**Exercise description**
Find the line that contains "Die Digital-Analog Wandlung", then repeat it and each line after it to the end of the records, exactly.

(Data supplied begins)

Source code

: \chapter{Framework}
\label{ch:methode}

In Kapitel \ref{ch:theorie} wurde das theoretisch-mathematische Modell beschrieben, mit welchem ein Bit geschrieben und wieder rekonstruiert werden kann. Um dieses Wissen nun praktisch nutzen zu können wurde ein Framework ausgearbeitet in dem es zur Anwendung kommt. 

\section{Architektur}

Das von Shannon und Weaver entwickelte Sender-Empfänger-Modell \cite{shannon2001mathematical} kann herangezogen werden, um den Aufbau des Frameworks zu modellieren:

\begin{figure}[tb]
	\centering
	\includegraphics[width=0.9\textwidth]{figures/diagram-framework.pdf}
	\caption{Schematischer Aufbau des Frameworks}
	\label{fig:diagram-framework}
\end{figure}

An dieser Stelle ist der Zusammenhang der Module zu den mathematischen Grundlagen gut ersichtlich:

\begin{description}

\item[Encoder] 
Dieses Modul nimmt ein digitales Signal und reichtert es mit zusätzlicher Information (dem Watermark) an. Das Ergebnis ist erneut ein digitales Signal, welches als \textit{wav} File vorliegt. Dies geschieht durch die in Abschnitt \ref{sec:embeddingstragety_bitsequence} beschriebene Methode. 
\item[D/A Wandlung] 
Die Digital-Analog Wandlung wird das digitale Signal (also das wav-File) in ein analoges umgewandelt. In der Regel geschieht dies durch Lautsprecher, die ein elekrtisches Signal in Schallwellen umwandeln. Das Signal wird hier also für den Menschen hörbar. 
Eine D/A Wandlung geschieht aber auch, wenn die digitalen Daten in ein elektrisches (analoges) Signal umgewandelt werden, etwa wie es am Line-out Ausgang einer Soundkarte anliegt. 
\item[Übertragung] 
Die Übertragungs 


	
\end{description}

(Data supplied ends)

**Exercise solution**
Die Digital-Analog Wandlung wird das digitale Signal (also das wav-File) in ein analoges umgewandelt. In der Regel geschieht dies durch Lautsprecher, die ein elekrtisches Signal in Schallwellen umwandeln. Das Signal wird hier also für den Menschen hörbar. 
Eine D/A Wandlung geschieht aber auch, wenn die digitalen Daten in ein elektrisches (analoges) Signal umgewandelt werden, etwa wie es am Line-out Ausgang einer Soundkarte anliegt. 
\item[Übertragung] 
Die Übertragungs 


	
\end{description}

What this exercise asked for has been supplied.